Ascent Capture 7Ascent Capture 7.0 Evaluation Version - NOT FOR RESALE

LICENSE TERMS

IMPORTANT- CAREFULLY READ ALL THE TERMS AND CONDITIONS OF THIS AGREEMENT BEFORE DOWNLOADING THIS EVALUATION VERSION.

Clicking “Accept” below and downloading this software indicates your acceptance of the following License Agreement.
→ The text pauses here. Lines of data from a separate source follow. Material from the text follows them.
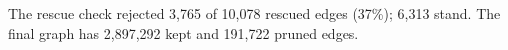 The rescue check rejected 3,765 of 10,078 rescued edges (37\%); 6,313 stand. The final graph has 2,897,292 kept and 191,722 pruned edges.
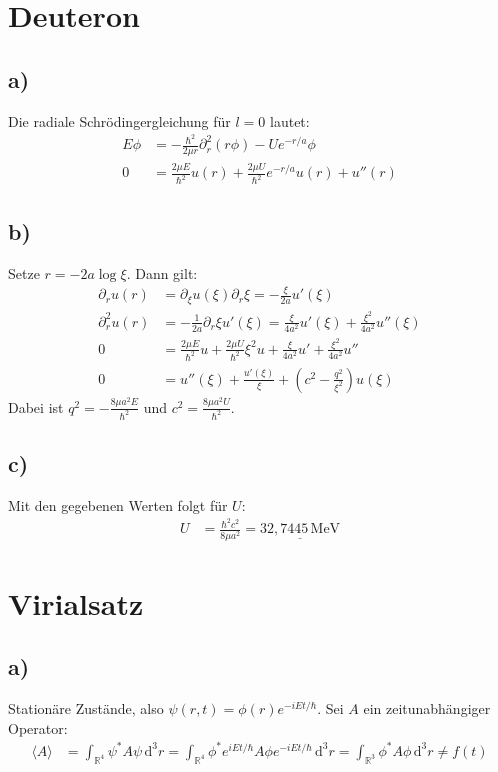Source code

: \documentclass[a4paper,12pt]{article}
\newcommand{\bra}{}
\newcommand{\intr}{}
\newcommand{\kla}{}
\newcommand{\tecxt}{}
\begin{document}
\section{Deuteron}
\subsection*{a)}
Die radiale Schrödingergleichung für $l=0$ lautet:
\begin{align*}
E\phi&=-\frac{\hbar^2}{2\mu r}\partial_r^2(r\phi)-Ue^{-r/a}\phi \\
0&=\frac{2\mu E}{\hbar^2}u(r)+\frac{2\mu U}{\hbar^2}e^{-r/a}u(r)+u''(r)
\end{align*}
\subsection*{b)}
Setze $r=-2a\log \xi$. Dann gilt:
\begin{align*}
\partial_ru(r)&=\partial_\xi u(\xi)\partial_r\xi=-\frac{\xi}{2a} u'(\xi)\\
\partial_r^2u(r)&=-\frac{1}{2a}\partial_r\xi u'(\xi)=\frac{\xi}{4a^2}u'(\xi)+\frac{\xi^2}{4a^2}u''(\xi)\\
0&=\frac{2\mu E}{\hbar^2}u+\frac{2\mu U}{\hbar^2}\xi^2u+\frac{\xi}{4a^2}u'+\frac{\xi^2}{4a^2}u'' \\
0&=u''(\xi)+\frac{u'(\xi)}{\xi}+\kla\left( {c^2-\frac{q^2}{\xi^2}} \right)u(\xi)
\end{align*}
Dabei ist $q^2= -\frac{8\mu a^2E}{\hbar^2}$ und $c^2= \frac{8\mu a^2U}{\hbar^2}$.
\subsection*{c)}
Mit den gegebenen Werten folgt für $U$:
\begin{align*}
U&=\frac{\hbar^2c^2}{8\mu a^2}=\underline{32,7445\,\tecxt\text{MeV}}
\end{align*}
\section{Virialsatz}
\subsection*{a)}
Stationäre Zustände, also $\psi(r,t)=\phi(r)e^{-iEt/\hbar}$. Sei $A$ ein zeitunabhängiger Operator:
\begin{align*}
\bra\langle {A}\rangle&=\intr\int_{\mathbb{R}^{4}}{\psi^\ast A\psi}\,\mathrm{d}^{3}r=\intr\int_{\mathbb{R}^{4}}{\phi^\ast e^{iEt/\hbar} A\phi e^{-iEt/\hbar}}\,\mathrm{d}^{3}r=\intr\int_{\mathbb{R}^{3}}{\phi^\ast A\phi}\,\mathrm{d}^{3}r\neq f(t)
\end{align*}
\end{document}
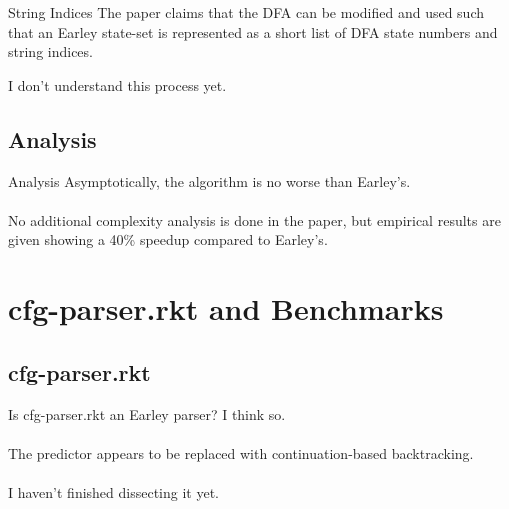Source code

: \documentclass{beamer}
\begin{document}
\begin{frame}{String Indices}
  The paper claims that the DFA can be modified and used such that an Earley state-set is represented as a short list of DFA state numbers and string indices.

  I don't understand this process yet.
\end{frame}

\subsection{Analysis}
\begin{frame}{Analysis}
  Asymptotically, the algorithm is no worse than Earley's.\\~\\

  No additional complexity analysis is done in the paper, but empirical results are given showing a 40\% speedup compared to Earley's.
\end{frame}

\section{cfg-parser.rkt and Benchmarks}
\subsection{cfg-parser.rkt}
\begin{frame}{Is cfg-parser.rkt an Earley parser?}
  I think so.\\~\\

  The predictor appears to be replaced with continuation-based backtracking.\\~\\

  I haven't finished dissecting it yet.
\end{frame}
\end{document}
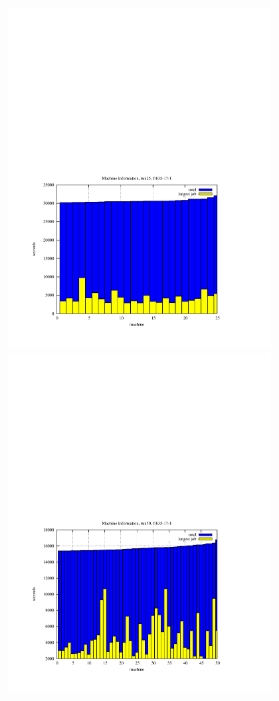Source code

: \documentclass{l4proj}
\begin{document}
\begin{figure}
\begin{center}
\begin{minipage}[t]{0.3\textwidth}
\end{minipage}
\end{center}
\vspace{-4.0cm}
\begin{center}
\hspace{-1.5cm}
\begin{minipage}[t]{0.3\textwidth}
\includegraphics[height=9.0cm]{machInfo-run25-frb35-17-1.pdf}
\end{minipage}
\hfill
\begin{minipage}[t]{0.3\textwidth}
\includegraphics[height=9.0cm]{machInfo-run50-frb35-17-1.pdf}
\end{minipage}
\hfill
\begin{minipage}[t]{0.3\textwidth}

\end{minipage}
\end{center}
\end{figure}
\end{document}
Under the terms and conditions of this Agreement, Kofax Image Products, Inc. ("Kofax") grants you ("you" or "Licensee") the personal, limited, non-transferable and non-exclusive right to use the enclosed software program in object code format ("Software") FOR INTERNAL EVALUATION PURPOSES ONLY. Use of the Software for the benefit of any other person or on any computer other than the Licensee's is expressly prohibited. Kofax may terminate this license in its sole discretion at any time upon notice to the Licensee, in which event the Licensee will promptly remove all copies of the Software from Licensee’s systems and return all copies of the Software and any accompanying documentation to Kofax. This Agreement does not convey to you an interest in or to the Software, but only a limited right of use revocable in accordance with the terms of this Agreement. You acknowledge and agree that all right, title and interest in associated intellectual property rights, are and shall remain with Kofax and its suppliers.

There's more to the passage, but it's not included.